Explanation of Solution

Given information:

A player punts the ball from his own 30-yard line at an angle of $57$ degree from horizontal, traveling at 81 feet per second. A 6-foot player from the opposing team is standing on his own 10-yard line on receive the punt.

Calculation:

The position vector at time $t$ will be $S\left(t\right)=〈44.12t,67.93t-16t^2〉$ .

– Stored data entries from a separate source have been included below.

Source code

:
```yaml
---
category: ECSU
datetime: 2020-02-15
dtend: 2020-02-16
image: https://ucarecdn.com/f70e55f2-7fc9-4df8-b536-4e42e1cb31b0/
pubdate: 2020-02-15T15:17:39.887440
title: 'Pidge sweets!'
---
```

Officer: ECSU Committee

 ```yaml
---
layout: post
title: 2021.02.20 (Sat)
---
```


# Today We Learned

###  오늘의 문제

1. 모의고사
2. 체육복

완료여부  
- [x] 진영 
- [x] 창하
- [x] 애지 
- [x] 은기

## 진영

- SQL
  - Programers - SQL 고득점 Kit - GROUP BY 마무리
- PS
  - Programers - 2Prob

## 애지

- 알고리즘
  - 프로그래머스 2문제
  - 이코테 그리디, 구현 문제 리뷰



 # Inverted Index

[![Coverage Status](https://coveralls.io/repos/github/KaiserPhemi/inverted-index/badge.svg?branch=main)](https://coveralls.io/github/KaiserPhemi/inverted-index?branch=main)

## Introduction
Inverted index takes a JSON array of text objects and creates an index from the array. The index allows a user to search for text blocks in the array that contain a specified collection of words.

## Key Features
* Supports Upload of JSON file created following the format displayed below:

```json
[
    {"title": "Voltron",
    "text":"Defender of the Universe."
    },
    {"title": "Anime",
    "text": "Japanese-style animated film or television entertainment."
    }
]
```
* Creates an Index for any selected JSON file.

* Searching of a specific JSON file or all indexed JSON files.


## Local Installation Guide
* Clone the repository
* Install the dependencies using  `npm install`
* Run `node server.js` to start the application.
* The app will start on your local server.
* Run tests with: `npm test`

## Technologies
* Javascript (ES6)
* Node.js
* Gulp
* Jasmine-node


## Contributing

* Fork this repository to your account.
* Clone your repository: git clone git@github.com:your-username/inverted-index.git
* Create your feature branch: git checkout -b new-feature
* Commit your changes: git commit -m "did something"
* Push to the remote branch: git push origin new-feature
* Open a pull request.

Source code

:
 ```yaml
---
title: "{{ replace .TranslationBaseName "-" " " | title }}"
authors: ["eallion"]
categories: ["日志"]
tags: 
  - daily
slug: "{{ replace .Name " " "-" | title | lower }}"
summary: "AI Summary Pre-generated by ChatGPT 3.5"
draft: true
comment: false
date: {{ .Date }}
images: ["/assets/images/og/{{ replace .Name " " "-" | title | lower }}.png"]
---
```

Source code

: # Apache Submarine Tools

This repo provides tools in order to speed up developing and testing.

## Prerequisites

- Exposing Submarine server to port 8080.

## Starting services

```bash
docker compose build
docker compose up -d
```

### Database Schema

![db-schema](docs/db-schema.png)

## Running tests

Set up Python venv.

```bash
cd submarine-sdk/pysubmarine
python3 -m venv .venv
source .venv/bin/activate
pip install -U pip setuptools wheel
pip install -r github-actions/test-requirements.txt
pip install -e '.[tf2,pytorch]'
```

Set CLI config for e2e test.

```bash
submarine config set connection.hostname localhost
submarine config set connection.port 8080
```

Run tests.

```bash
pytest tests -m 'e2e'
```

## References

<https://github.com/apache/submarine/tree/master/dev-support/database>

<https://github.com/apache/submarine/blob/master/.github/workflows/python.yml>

The velocity vector by derivative of position vector with respect to $t$ ,

  $\begin{array}{c}v\left(t\right)=s\text{'}\left(t\right)\\ =〈44.12,67.93-32t〉\end{array}$

Hence, the velocity vector is $〈44.12,67.93-32t〉$ .

c.

To determine

To find: The time when ball over the player on the line 10-yard line.

Answer to Problem 34E

0.53 second

Explanation of Solution

Given information:

A player punts the ball from his own 30-yard line at an angle of $57$ degree from horizontal, traveling at 81 feet per second. A 6-foot player from the opposing team is standing on his own 10-yard line on receive the punt.

Calculation:

The position vector at time $t$ will be $S\left(t\right)=〈44.12t,67.93t-16t^2〉$ .

The horizontal position of player 10-yard.

As 3 ft is 1 yard, So the 10-yard.

The number of feet in 10-yard is 30 feet.

So,

  $\begin{array}{c}30=56.78t\\ t=0.53\end{array}$

Thus, the ball over the player in 0.53 second.

d.

To determine

To check: The player catches the ball at $t=0.53\text{ second}$ .

Answer to Problem 34E

No

Explanation of Solution

Given information:

A player punts the ball from his own 30-yard line at an angle of $57$ degree from horizontal, traveling at 81 feet per second. A 6-foot player from the opposing team is standing on his own 10-yard line on receive the punt.

Calculation:

The position vector at time $t$ will be $S\left(t\right)=〈44.12t,67.93t-16t^2〉$ .

Put $t=0.53\text{ second}$ into $y=67.93t-16t^2$ .

  $\begin{array}{c}y=67.93\left(0.53\right)-16{\left(0.53\right)}^2\\ =31.51\text{ ft}\end{array}$

Since the height of player is 6 ft, the ball height is at 31.51 ft.

So, the player cannot catch the ball.